Active Funds Routed in November as Investors Go for Indexes

(Bloomberg) -- Stock and bond pickers took another hit last month from investors.

Investors pulled $67 billion from active mutual funds while adding $70.6 billion to passive funds in November, the most for each category this year, according to data compiled by Morningstar Inc.

The shift, which has been underway since the financial crisis of 2008, is being driven by investors who are unhappy with the cost and performance of active funds. In the five years ended June 30, only 8 percent of large-cap stock managers beat their benchmarks, according to S&P Dow Jones Indices.

In November, active stock funds suffered redemptions of $36.5 billion and active bond funds lost $21.8 billion, with the remainder of outflows from other types of investments such as balanced funds.
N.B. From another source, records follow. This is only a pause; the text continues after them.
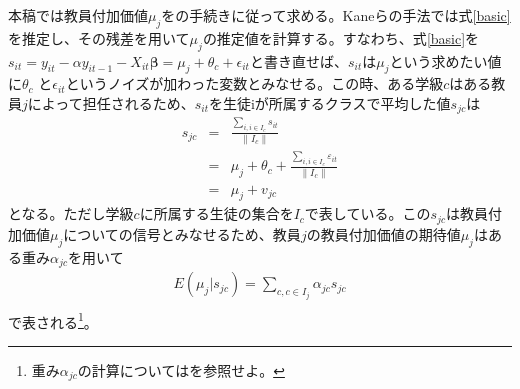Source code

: \documentclass[a4paper,12pt]{article}
\begin{document}
本稿では教員付加価値$\mu_{j}$を\cite{kane2008estimating}の手続きに従って求める。Kaneらの手法では式\ref{basic}を推定し、その残差を用いて$\mu_{j}$の推定値を計算する。すなわち、式\ref{basic}を$s_{it} =   y_{it} - \alpha y_{it-1} -  X_{it}\boldsymbol{\beta} = \mu_j + \theta_{c} + \epsilon_{it} $と書き直せば、$s_{it}$は$\mu_{j}$という求めたい値に$\theta_{c}$ と$\epsilon_{it}$というノイズが加わった変数とみなせる。この時、ある学級$c$はある教員$j$によって担任されるため、$s_{it}$を生徒iが所属するクラスで平均した値$s_{jc}$は
\begin{eqnarray*}
s_{jc}  &=& \frac{\sum_{i, i \in I_{c}} s _ {it}}{\|I_{c}\|}\\
&=& \mu_{j} + \theta_{c} + \frac{\sum_{i, i \in I_{c}} \varepsilon _ {it}}{\|I_{c}\|} \\
&=& \mu_{j} + v_{jc}
\end{eqnarray*}
となる。ただし学級$c$に所属する生徒の集合を$I_c$で表している。この$s_{jc}$は教員付加価値$\mu_j$についての信号とみなせるため、教員$j$の教員付加価値の期待値$\mu_j$はある重み$\alpha_{jc}$を用いて
\begin{eqnarray*}
E(\mu_j|s_{jc}) = \sum_{c, c \in I_{j}} \alpha_{jc}  s_{jc}\\
\end{eqnarray*}
で表される\footnote{重み$\alpha_{jc}$の計算については\cite{kane2008estimating}を参照せよ。}。
\end{document}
Many bonds lost value following the election of Donald Trump as traders bid up interest rates on the expectations that a Republican administration and Congress would pursue policies that could boost growth and inflation.

The change in investor preference has affected even firms with a long-history of successful stock picking such as Boston-based Fidelity Investments. The Fidelity 500 Index Fund became the firm’s largest stock fund in November, passing the previous leader, Fidelity Contrafund, run by William Danoff.

Morningstar’s data includes mutual funds and exchange traded funds.